Ease and Constancy Nurturing Faith

From 1 Thessalonians 3 – 1 Therefore, when we could no longer endure it, we thought it good to be left in Athens alone, 2 and sent Timothy, our brother and minister of God, and our fellow laborer in the Gospel of Christ, to establish you and encourage you concerning your faith, 3 that no one should be shaken by these afflictions; for you yourselves know that we are appointed to this.

BM Palmer in his sermon "The Family in Its Civil and Churchly Aspects" counsels that this is God's gracious design of the family as a civilizing instrument: "Power is less severe by the ease and constancy with which it is exercised."

That we would practice this continuity in grace with our spiritual family as well, the Holy Spirit directs Paul to open what comes to us as 1 Thessalonians 3 with this sort of heart in action. Spiritual that he is, these wee ones in the faith, he will say, are constantly in his thoughts. This concern is aptly demonstrated in the right timing and the right way.

Paul doesn't wait for calamity to leave his disciples in what Hebrews will describe as a shipwreck of faith. He is preemptive, and yet not overbearing. In fact, this stern apostle who in 1 Timothy 1 will occasionally buck up the younger Timothy to confront in starker terms this time deploys the younger man's gentleness as exactly what the Thessalonians require.

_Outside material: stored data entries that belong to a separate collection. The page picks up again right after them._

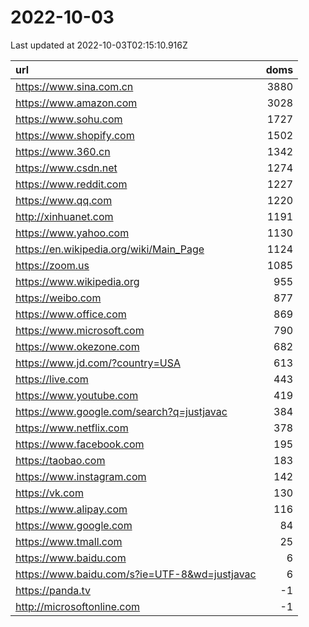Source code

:# 2022-10-03

<!-- BEGIN -->
Last updated at 2022-10-03T02:15:10.916Z

url | doms
:- | -:
https://www.sina.com.cn | 3880
https://www.amazon.com | 3028
https://www.sohu.com | 1727
https://www.shopify.com | 1502
https://www.360.cn | 1342
https://www.csdn.net | 1274
https://www.reddit.com | 1227
https://www.qq.com | 1220
http://xinhuanet.com | 1191
https://www.yahoo.com | 1130
https://en.wikipedia.org/wiki/Main_Page | 1124
https://zoom.us | 1085
https://www.wikipedia.org | 955
https://weibo.com | 877
https://www.office.com | 869
https://www.microsoft.com | 790
https://www.okezone.com | 682
https://www.jd.com/?country=USA | 613
https://live.com | 443
https://www.youtube.com | 419
https://www.google.com/search?q=justjavac | 384
https://www.netflix.com | 378
https://www.facebook.com | 195
https://taobao.com | 183
https://www.instagram.com | 142
https://vk.com | 130
https://www.alipay.com | 116
https://www.google.com | 84
https://www.tmall.com | 25
https://www.baidu.com | 6
https://www.baidu.com/s?ie=UTF-8&wd=justjavac | 6
https://panda.tv | -1
http://microsoftonline.com | -1
<!-- END -->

Paul's parental concern is conveyed personally through Timothy's gracious countenance and timely concern. Our love for those from whom we hope for great things can be similarly conveyed.

Paul also doesn't dismiss the afflictions the Thessalonians are going through with self-centered comparisons. Through history's lens, we might recount the great apostle's personal suffering and wonder what individual Christians in Thessalonica might be going through in diffuse, general persecution, but Paul doesn't give in to this. For those he is writing to at their point in the maturation of their faith, what persecution they are experiencing is quite enough.

He abides with them as his stylus and his affection expressed through Timothy allow them to do so. Thus, as we, like Paul, have the mind, and countenance, and words of Christ, we can abide with those we would influence in their suffering and their growing pains, without diminishing either with snide comparisons. Ease and constancy can help to grow the faith of our spiritual family, as well as our own.